Posted on April 11th, 2011 | Categories - News
A rise in interest rates could put more consumers in financial difficulty.
A Bank of England policymaker is warning that interest rates may quadruple in the space of the next 12 months.
Interest rates could quadruple to 2% within a year, according to Monetary Policy Committee (MPC) member Andrew Sentance.
The hike would lead to a £100 a month rise in typical mortgage repayments for UK families.
Mr Sentance has been in favour of upping the rate to 1% for the last few months to bridle soaring inflation levels, however the MPC has again voted to keep the rate at the historic low of 0.5%.
He told Sky News: “I have argued in public that half a per cent interest rate rise is justified and I still think that that’s the case. I’m not sure I am swimming against the tide because I think the balance of opinion has been shifting in that direction. We are meant to control inflation and we put in place some very low interest rates to deal with the deepening recession in 2009”.

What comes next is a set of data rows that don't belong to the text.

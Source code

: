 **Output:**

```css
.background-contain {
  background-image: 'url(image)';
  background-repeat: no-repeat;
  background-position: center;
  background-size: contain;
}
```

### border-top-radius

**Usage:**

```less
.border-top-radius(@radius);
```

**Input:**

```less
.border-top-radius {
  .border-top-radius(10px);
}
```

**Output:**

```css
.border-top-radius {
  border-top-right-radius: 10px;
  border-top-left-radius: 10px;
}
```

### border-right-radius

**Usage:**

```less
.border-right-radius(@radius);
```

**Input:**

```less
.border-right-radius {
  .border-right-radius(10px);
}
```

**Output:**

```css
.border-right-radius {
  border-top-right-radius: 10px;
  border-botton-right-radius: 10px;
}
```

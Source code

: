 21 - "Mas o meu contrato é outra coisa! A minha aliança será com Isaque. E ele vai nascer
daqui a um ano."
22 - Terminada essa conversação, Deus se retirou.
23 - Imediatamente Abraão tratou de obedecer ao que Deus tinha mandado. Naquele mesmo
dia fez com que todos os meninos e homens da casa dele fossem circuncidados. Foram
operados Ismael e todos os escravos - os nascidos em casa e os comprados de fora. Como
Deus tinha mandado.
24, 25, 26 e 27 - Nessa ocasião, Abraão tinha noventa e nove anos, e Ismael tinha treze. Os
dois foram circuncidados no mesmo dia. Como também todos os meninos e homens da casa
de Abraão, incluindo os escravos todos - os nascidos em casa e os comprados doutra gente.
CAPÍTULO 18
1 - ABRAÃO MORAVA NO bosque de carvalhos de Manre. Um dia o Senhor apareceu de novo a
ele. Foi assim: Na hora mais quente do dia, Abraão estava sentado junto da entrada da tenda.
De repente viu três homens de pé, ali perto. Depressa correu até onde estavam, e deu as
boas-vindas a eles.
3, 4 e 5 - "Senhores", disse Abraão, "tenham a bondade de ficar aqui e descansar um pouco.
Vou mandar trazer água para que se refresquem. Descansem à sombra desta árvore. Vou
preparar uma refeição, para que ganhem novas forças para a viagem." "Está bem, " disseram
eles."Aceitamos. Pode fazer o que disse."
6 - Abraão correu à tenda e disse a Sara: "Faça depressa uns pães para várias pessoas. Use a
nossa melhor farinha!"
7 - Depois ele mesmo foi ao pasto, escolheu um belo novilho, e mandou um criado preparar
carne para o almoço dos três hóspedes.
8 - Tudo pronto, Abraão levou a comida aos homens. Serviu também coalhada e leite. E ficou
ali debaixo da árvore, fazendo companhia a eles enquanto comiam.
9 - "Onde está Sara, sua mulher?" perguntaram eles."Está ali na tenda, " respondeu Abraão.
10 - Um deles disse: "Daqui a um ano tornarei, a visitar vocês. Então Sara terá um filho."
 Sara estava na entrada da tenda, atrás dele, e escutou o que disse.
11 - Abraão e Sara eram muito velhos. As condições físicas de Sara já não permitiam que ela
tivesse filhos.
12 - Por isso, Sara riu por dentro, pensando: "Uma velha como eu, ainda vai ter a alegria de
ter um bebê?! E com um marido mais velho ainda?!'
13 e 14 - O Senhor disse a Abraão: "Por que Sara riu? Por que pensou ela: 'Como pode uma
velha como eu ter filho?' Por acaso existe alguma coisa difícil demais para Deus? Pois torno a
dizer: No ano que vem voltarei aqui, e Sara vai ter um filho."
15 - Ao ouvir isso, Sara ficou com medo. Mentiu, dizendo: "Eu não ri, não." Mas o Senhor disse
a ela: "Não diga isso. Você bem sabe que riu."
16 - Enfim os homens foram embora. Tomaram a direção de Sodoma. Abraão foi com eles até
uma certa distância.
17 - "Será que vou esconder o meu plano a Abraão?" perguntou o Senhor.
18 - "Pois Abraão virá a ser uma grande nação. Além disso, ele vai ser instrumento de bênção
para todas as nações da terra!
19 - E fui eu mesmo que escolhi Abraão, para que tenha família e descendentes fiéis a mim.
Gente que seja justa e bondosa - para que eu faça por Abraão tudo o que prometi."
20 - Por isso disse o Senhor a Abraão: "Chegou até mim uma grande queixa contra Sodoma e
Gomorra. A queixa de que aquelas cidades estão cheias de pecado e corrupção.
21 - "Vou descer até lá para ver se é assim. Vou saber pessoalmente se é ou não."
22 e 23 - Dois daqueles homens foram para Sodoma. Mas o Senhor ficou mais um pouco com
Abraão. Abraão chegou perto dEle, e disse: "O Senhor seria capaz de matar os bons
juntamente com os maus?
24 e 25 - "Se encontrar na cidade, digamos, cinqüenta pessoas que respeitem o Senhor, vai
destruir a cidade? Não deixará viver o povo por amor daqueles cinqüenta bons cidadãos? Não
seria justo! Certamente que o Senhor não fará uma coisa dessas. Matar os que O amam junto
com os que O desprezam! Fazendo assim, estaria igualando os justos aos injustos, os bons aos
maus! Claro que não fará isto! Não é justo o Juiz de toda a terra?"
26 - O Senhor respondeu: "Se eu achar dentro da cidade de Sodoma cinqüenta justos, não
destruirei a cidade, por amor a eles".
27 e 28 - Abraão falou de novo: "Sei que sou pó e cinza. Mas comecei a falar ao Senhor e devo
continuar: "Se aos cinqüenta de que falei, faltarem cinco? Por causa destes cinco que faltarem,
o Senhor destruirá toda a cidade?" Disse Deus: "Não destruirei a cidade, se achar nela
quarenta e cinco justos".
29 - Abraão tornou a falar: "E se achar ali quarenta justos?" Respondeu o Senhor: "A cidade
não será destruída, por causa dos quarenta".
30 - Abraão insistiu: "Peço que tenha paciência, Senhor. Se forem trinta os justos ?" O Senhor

He continued: “Now the economy is recovering … and we are seeing inflationary pressures particularly coming from the world economy so we need to begin to adjust interest rates in a gradual way in order to get back into a more normal state”.
He added that the figures suggest that the rate should go up to 2% next year.
With statistics from the Centre for Economics and Business Research already showing that British consumers have 2.8% less money to spend in 2011 compared with 2009, a rise would mean a further tightening of belts for the majority of UK families. The figures mark the largest fall in disposable incomes in peacetime since 1921.